-------- MATERIAL TO PROCESS --------
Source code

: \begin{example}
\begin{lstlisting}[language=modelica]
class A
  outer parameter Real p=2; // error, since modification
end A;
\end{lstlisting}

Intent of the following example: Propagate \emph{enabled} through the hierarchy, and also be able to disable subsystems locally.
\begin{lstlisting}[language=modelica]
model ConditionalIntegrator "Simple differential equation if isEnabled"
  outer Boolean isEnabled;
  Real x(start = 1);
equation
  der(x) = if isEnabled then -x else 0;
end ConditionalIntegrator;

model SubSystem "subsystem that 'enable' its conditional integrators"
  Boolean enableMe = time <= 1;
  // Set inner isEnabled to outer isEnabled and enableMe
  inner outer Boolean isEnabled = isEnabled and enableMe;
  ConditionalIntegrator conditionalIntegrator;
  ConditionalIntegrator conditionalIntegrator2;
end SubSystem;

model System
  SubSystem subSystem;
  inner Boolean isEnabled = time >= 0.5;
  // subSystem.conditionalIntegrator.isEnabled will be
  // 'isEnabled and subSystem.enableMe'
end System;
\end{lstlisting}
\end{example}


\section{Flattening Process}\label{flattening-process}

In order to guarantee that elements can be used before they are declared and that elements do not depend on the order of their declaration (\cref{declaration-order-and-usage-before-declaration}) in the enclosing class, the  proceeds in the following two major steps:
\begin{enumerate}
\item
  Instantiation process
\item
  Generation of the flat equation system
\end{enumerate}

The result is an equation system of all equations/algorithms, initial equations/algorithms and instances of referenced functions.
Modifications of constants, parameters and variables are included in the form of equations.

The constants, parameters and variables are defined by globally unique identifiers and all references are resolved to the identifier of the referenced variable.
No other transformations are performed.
--------
Please output an exact copy of the lines above, from the opening line of the data down to the line that contains "that 'enable' its".

COMPLETED TASK ::
Source code

: \begin{example}
\begin{lstlisting}[language=modelica]
class A
  outer parameter Real p=2; // error, since modification
end A;
\end{lstlisting}

Intent of the following example: Propagate \emph{enabled} through the hierarchy, and also be able to disable subsystems locally.
\begin{lstlisting}[language=modelica]
model ConditionalIntegrator "Simple differential equation if isEnabled"
  outer Boolean isEnabled;
  Real x(start = 1);
equation
  der(x) = if isEnabled then -x else 0;
end ConditionalIntegrator;

model SubSystem "subsystem that 'enable' its conditional integrators"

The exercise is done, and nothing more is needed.